Fri April 16th
In late Spring of 2019, long before the coronavirus took hold of our lives, YBCA was approached by curator, activist, and strategist Amy Kisch—who had been commissioned by San Francisco’s Office of Civic Engagement and Immigrant Affairs (OCEIA) to develop an arts-driven campaign to mobilize communities around the 2020 Census—to enter into a partnership to amplify and expand this work by incubating a new, broad-based coalition called Art+Action. The Art+Action coalition spans art, creative, community, business, technology, philanthropy, activist, and government sectors to build knowledge and engagement around civic issues—in particular, the 2020 Census.

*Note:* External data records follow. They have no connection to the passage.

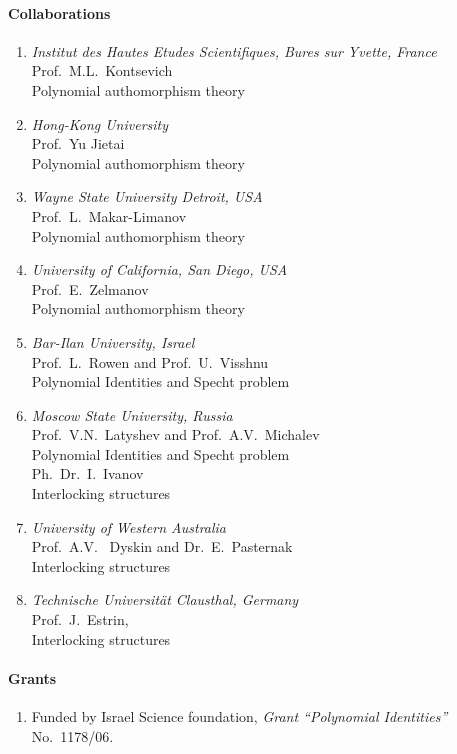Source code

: \paragraph{Collaborations}
\begin{enumerate}
\item {\sl Institut des Hautes Etudes Scientifiques, Bures sur Yvette, France}\\
  Prof.~M.L.~Kontsevich \\
  Polynomial authomorphism theory
\item {\sl Hong-Kong University} \\
  Prof.~Yu Jietai \\
  Polynomial authomorphism theory
\item {\sl Wayne State University Detroit, USA} \\
  Prof.~L.~Makar-Limanov \\
  Polynomial authomorphism theory
\item {\sl University of California, San Diego, USA} \\
  Prof.~E.~Zelmanov \\
  Polynomial authomorphism theory
\item {\sl Bar-Ilan University, Israel} \\
  Prof.~L.~Rowen and Prof.~U.~Visshnu\\
  Polynomial Identities and Specht problem
\item {\sl Moscow State University, Russia} \\
  Prof.~V.N.~Latyshev and Prof.~A.V.~Michalev \\
  Polynomial Identities and Specht problem \\
  Ph.~Dr.~I.~Ivanov \\
  Interlocking structures
\item {\sl University of Western Australia} \\
  Prof.~A.V.~ Dyskin and Dr.~E.~Pasternak \\
  Interlocking structures
\item {\sl  Technische Universit\"at Clausthal, Germany} \\
  Prof.~J.~Estrin, \\
  Interlocking structures
\end{enumerate}

\paragraph{Grants}
\begin{enumerate}
\item Funded by Israel Science foundation, \emph{ Grant
``Polynomial Identities''}
      No.~1178/06.
\end{enumerate}

\nocite{Belov5}
\nocite{Belov7}

%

This unprecedented collaborative effort formed to execute a city-wide, arts-driven multilingual campaign and to inform the public of the fundamental role this once a decade population count plays in our democracy, with a specific focus on reaching and engaging the hardest to count communities in our city.
As a center for art and social change, YBCA eagerly accepted the invitation to work with Amy and the team at OCEIA because, first and foremost, we understand the potential of artist-driven movements to engage and activate entire communities around issues that matter to us all. We also understood that our current political conditions pose serious challenges to ensuring that we get an accurate count of everyone who makes up our country. Without an accurate count, we cannot ensure fair political representation and distribution of billions of dollars for crucial federal programs and resources for our communities. These conditions–predating the virus–include government underinvestment, misinformation campaigns, and (failed) efforts by the Trump administration to include a citizenship question.
“We understand the potential of artist-driven movements to engage and activate entire communities around issues that matter to us all.”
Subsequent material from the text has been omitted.